# Anyone familiar with old Alpine 7618 cassette deck?



## tomasepley (Jul 14, 2002)

I have an alpine 7618 cassette / cd control / preamp deck that I have had in several cars and love. I have it hooked up with a newer cd changer that uses the 6 pin DIN cable for signal and control. This leaves a pair of rca inputs used with changers that had rca outs in addition to the DIN.
What i am wondering is if there is a way to select the rca inputs, with the changer still hooked up. I would like to hook my ipod up to these if possible.
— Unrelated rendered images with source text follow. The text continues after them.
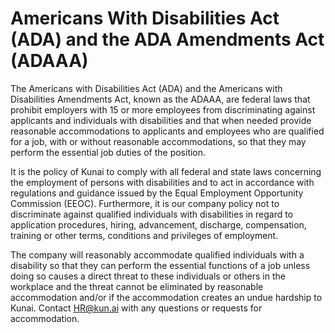 # Americans With Disabilities Act (ADA) and the ADA Amendments Act (ADAAA)

The Americans with Disabilities Act (ADA) and the Americans with Disabilities Amendments Act, known as the ADAAA, are federal laws that prohibit employers with 15 or more employees from discriminating against applicants and individuals with disabilities and that when needed provide reasonable accommodations to applicants and employees who are qualified for a job, with or without reasonable accommodations, so that they may perform the essential job duties of the
position.

It is the policy of Kunai to comply with all federal and state laws concerning the employment of persons with disabilities and to act in accordance with regulations and guidance issued by the Equal Employment Opportunity Commission (EEOC). Furthermore, it is our company policy not to discriminate against qualified individuals with disabilities in regard to application procedures, hiring, advancement, discharge, compensation, training or other terms, conditions and privileges of employment. 

The company will reasonably accommodate qualified individuals with a disability so that they can perform the essential functions of a job unless doing so causes a direct threat to these individuals or others in the workplace and the threat cannot be eliminated by reasonable accommodation and/or if the accommodation creates an undue hardship to Kunai. Contact HR@kun.ai with any questions or requests for accommodation.
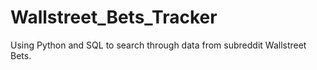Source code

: # Wallstreet_Bets_Tracker

Using Python and SQL to search through data from subreddit Wallstreet Bets.
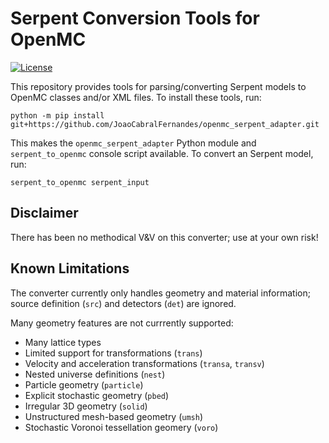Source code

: # Serpent Conversion Tools for OpenMC

[![License](https://img.shields.io/badge/license-MIT-green)](https://opensource.org/licenses/MIT)

This repository provides tools for parsing/converting Serpent models to OpenMC
classes and/or XML files. To install these tools, run:

    python -m pip install git+https://github.com/JoaoCabralFernandes/openmc_serpent_adapter.git

This makes the `openmc_serpent_adapter` Python module and `serpent_to_openmc`
console script available. To convert an Serpent model, run:

    serpent_to_openmc serpent_input

## Disclaimer

There has been no methodical V&V on this converter; use at your own risk!

## Known Limitations

The converter currently only handles geometry and material information; source
definition (`src`) and detectors (`det`) are ignored.

Many geometry features are not currrently supported:

- Many lattice types
- Limited support for transformations (`trans`)
- Velocity and acceleration transformations (`transa`, `transv`)
- Nested universe definitions (`nest`)
- Particle geometry (`particle`)
- Explicit stochastic geometry (`pbed`)
- Irregular 3D geometry (`solid`)
- Unstructured mesh-based geometry (`umsh`)
- Stochastic Voronoi tessellation geomery (`voro`)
Did alpine make a non ai-net aux inpit module at any point?
thanks for your help.


----------



## tomasepley (Jul 14, 2002)

*Re: Anyone familiar with old Alpine 7618 cassette deck? (tomasepley)*

I just found this which would be perfect, except that it is for ai-net.
http://store.myradiostore.com/alpaiaux.html
They have an adaptor for m-bus, but you can't use the changer at the same time...


----------



## Realtech (Jan 18, 2004)

*Re: Anyone familiar with old Alpine 7618 cassette deck? (tomasepley)*

Alpine made an adapter for your situation. Model number is 3915 or 3917 .... somethin like that. It was a box 2 inches-square with a 10 pin din input, for the newer M-Bus style cable (the one with the audio cables inside it) and a 6 pin din w 2 rca outputs hanging out the other side. 
Call an Alpine dlr and see they might be able to order or dig one up. A long time Alpine dealer that is NOT a chain might have one stashed away somewhere. Chains tend to be quicker about turning over obsolete inventory.


----------



## Non_Affiliated (Feb 12, 2002)

*Re: Anyone familiar with old Alpine 7618 cassette deck? (Realtech)*

Note: A 4913 adapter is NOT required when
using a CD Shuttle equipped with an
8-Pin DIN Cable only (5957, 5952V).

yet I am not sure you can do what you want to do without making a home Brew RCA break-out box for a Ipod.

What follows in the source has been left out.